====== SOURCE MATERIAL ======

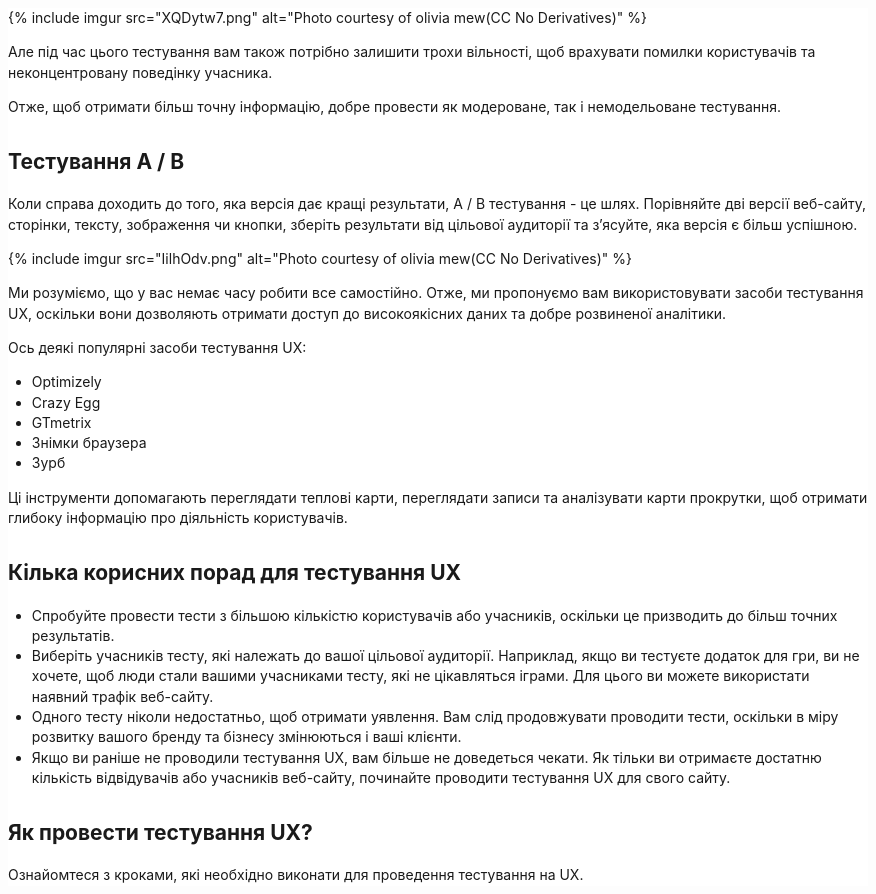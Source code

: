 {% include imgur src="XQDytw7.png" alt="Photo courtesy of olivia mew(CC No Derivatives)" %}

Але під час цього тестування вам також потрібно залишити трохи вільності, щоб врахувати помилки користувачів та
неконцентровану поведінку учасника.

Отже, щоб отримати більш точну інформацію, добре провести як модероване, так і немодельоване тестування.

## Тестування A / B

Коли справа доходить до того, яка версія дає кращі результати, A / B тестування - це шлях. Порівняйте дві версії веб-сайту,
сторінки, тексту, зображення чи кнопки, зберіть результати від цільової аудиторії та з’ясуйте, яка версія є більш успішною.

{% include imgur src="IilhOdv.png" alt="Photo courtesy of olivia mew(CC No Derivatives)" %}

Ми розуміємо, що у вас немає часу робити все самостійно. Отже, ми пропонуємо вам використовувати засоби тестування UX,
оскільки вони дозволяють отримати доступ до високоякісних даних та добре розвиненої аналітики.

Ось деякі популярні засоби тестування UX:

- Optimizely
- Crazy Egg
- GTmetrix
- Знімки браузера
- Зурб

Ці інструменти допомагають переглядати теплові карти, переглядати записи та аналізувати карти прокрутки, щоб отримати
глибоку інформацію про діяльність користувачів.

## Кілька корисних порад для тестування UX

- Спробуйте провести тести з більшою кількістю користувачів або учасників, оскільки це призводить до більш точних
результатів.
- Виберіть учасників тесту, які належать до вашої цільової аудиторії. Наприклад, якщо ви тестуєте додаток для гри,
ви не хочете, щоб люди стали вашими учасниками тесту, які не цікавляться іграми. Для цього ви можете використати
наявний трафік веб-сайту.
- Одного тесту ніколи недостатньо, щоб отримати уявлення. Вам слід продовжувати проводити тести, оскільки в міру розвитку
вашого бренду та бізнесу змінюються і ваші клієнти.
- Якщо ви раніше не проводили тестування UX, вам більше не доведеться чекати. Як тільки ви отримаєте достатню кількість
відвідувачів або учасників веб-сайту, починайте проводити тестування UX для свого сайту.

## Як провести тестування UX?

Ознайомтеся з кроками, які необхідно виконати для проведення тестування на UX.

======

| PROBLEM DESCRIPTION |
Make a copy of each line in the records that has the word "Photo".

| OUTPUT |
: {% include imgur src="XQDytw7.png" alt="Photo courtesy of olivia mew(CC No Derivatives)" %}
{% include imgur src="IilhOdv.png" alt="Photo courtesy of olivia mew(CC No Derivatives)" %}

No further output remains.